Le présent est décevant. Les villages d’Épire comme de Grèce se désertifient ; les plaines sont en friche ; les jeunes partent, quelquefois jusqu’en Amérique et « les pauv’mères […] meurent sans revoir leurs gosses » ; des parvenus prennent « la grosse tête » ; l’envie ronge la société. Pointent alors quelques regrets de la période communiste : l’égalité des conditions, les salaires des femmes, l’absence de délinquance, une certaine chaleur…  

Conclusion : « La vie, c’est cinq louchées d’amertume et une de bonté ». Ainsi, lorsque les autorités arrivent à l’improviste, Tako, le petit Valaque qui s’est caché dans un bidon, est découvert par un policier mais, valaque lui aussi, il lui donne un billet.   

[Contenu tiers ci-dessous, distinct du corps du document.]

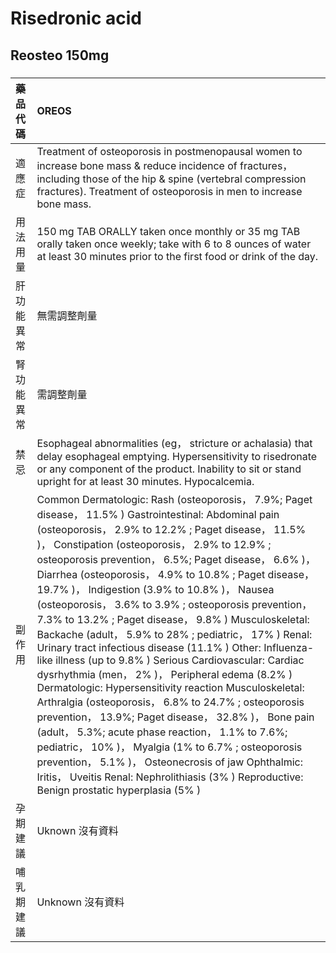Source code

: # Risedronic acid

## Reosteo 150mg

##### 

| 藥品代碼   | OREOS                                                                                                                                                                                                                                                                                                                                                                                                                                                                                                                                                                                                                                                                                                                                                                                                                                                                                                                                                                                                                                                                                                                                                                          |
|:-----------|:-------------------------------------------------------------------------------------------------------------------------------------------------------------------------------------------------------------------------------------------------------------------------------------------------------------------------------------------------------------------------------------------------------------------------------------------------------------------------------------------------------------------------------------------------------------------------------------------------------------------------------------------------------------------------------------------------------------------------------------------------------------------------------------------------------------------------------------------------------------------------------------------------------------------------------------------------------------------------------------------------------------------------------------------------------------------------------------------------------------------------------------------------------------------------------|
| 適應症     | Treatment of osteoporosis in postmenopausal women to increase bone mass & reduce incidence of fractures， including those of the hip & spine (vertebral compression fractures). Treatment of osteoporosis in men to increase bone mass.                                                                                                                                                                                                                                                                                                                                                                                                                                                                                                                                                                                                                                                                                                                                                                                                                                                                                                                                        |
| 用法用量   | 150 mg TAB ORALLY taken once monthly or 35 mg TAB orally taken once weekly; take with 6 to 8 ounces of water at least 30 minutes prior to the first food or drink of the day.                                                                                                                                                                                                                                                                                                                                                                                                                                                                                                                                                                                                                                                                                                                                                                                                                                                                                                                                                                                                  |
| 肝功能異常 | 無需調整劑量                                                                                                                                                                                                                                                                                                                                                                                                                                                                                                                                                                                                                                                                                                                                                                                                                                                                                                                                                                                                                                                                                                                                                                   |
| 腎功能異常 | 需調整劑量                                                                                                                                                                                                                                                                                                                                                                                                                                                                                                                                                                                                                                                                                                                                                                                                                                                                                                                                                                                                                                                                                                                                                                     |
| 禁忌       | Esophageal abnormalities (eg， stricture or achalasia) that delay esophageal emptying. Hypersensitivity to risedronate or any component of the product. Inability to sit or stand upright for at least 30 minutes. Hypocalcemia.                                                                                                                                                                                                                                                                                                                                                                                                                                                                                                                                                                                                                                                                                                                                                                                                                                                                                                                                               |
| 副作用     | Common Dermatologic: Rash (osteoporosis， 7.9%; Paget disease， 11.5% ) Gastrointestinal: Abdominal pain (osteoporosis， 2.9% to 12.2% ; Paget disease， 11.5% )， Constipation (osteoporosis， 2.9% to 12.9% ; osteoporosis prevention， 6.5%; Paget disease， 6.6% )， Diarrhea (osteoporosis， 4.9% to 10.8% ; Paget disease， 19.7% )， Indigestion (3.9% to 10.8% )， Nausea (osteoporosis， 3.6% to 3.9% ; osteoporosis prevention， 7.3% to 13.2% ; Paget disease， 9.8% ) Musculoskeletal: Backache (adult， 5.9% to 28% ; pediatric， 17% ) Renal: Urinary tract infectious disease (11.1% ) Other: Influenza-like illness (up to 9.8% ) Serious Cardiovascular: Cardiac dysrhythmia (men， 2% )， Peripheral edema (8.2% ) Dermatologic: Hypersensitivity reaction Musculoskeletal: Arthralgia (osteoporosis， 6.8% to 24.7% ; osteoporosis prevention， 13.9%; Paget disease， 32.8% )， Bone pain (adult， 5.3%; acute phase reaction， 1.1% to 7.6%; pediatric， 10% )， Myalgia (1% to 6.7% ; osteoporosis prevention， 5.1% )， Osteonecrosis of jaw Ophthalmic: Iritis， Uveitis Renal: Nephrolithiasis (3% ) Reproductive: Benign prostatic hyperplasia (5% ) |
| 孕期建議   | Uknown 沒有資料                                                                                                                                                                                                                                                                                                                                                                                                                                                                                                                                                                                                                                                                                                                                                                                                                                                                                                                                                                                                                                                                                                                                                                |
| 哺乳期建議 | Unknown 沒有資料                                                                                                                                                                                                                                                                                                                                                                                                                                                                                                                                                                                                                                                                                                                                                                                                                                                                                                                                                                                                                                                                                                                                                               |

La traductrice Marie-Cécile Fauvin, dans un « Avertissement au lecteur », nous apprend que « alors que les dialectes avait disparu de la littérature grecque depuis des décennies », Sotitris Dimitriou utilise le dialecte épirote. Pour le rendre, elle se sert d’expressions du Forez et de l’est de l’Auvergne, ce qui est du meilleur effet. Elle respecte également la ponctuation que l’auteur utilise « avec parcimonie ». Il considère en effet que « la facture orale de la langue doit suffire au lecteur et aussi pour s’écarter des conventions de la langue écrite ». Ainsi, il rejette le point d’exclamation qui aurait pu s’imposer dans les échanges verbaux un peu vifs car il le considère comme « le plus inutile et le plus stupide des signes de ponctuation ».   

Sotiris Dimitriou ne fait pas dans l’exotisme et connaît bien le pays dont il parle. Il sait décrire avec une simplicité confondante, à travers des personnages du quotidien, comme le petit Valaque qui appelle désespérément son père « dans le désert », la tragédie qu’a connue la région et qui a broyé nombre d’existences. Par bonheur, à plusieurs reprises, des chants s’imposent pour exprimer le désarroi et s’en extraire :

Heureuses soient nos retrouvailles

Allons peineux allons mes frères

Pleurons nos chagrins et nos misères 

Et que demain encore nous baille

d’heureuses et maintes retrouvailles 

Dieu sait où on sera l’an qui vient

Si on vivra si on mourra

Si dans l’autre monde on se reverra.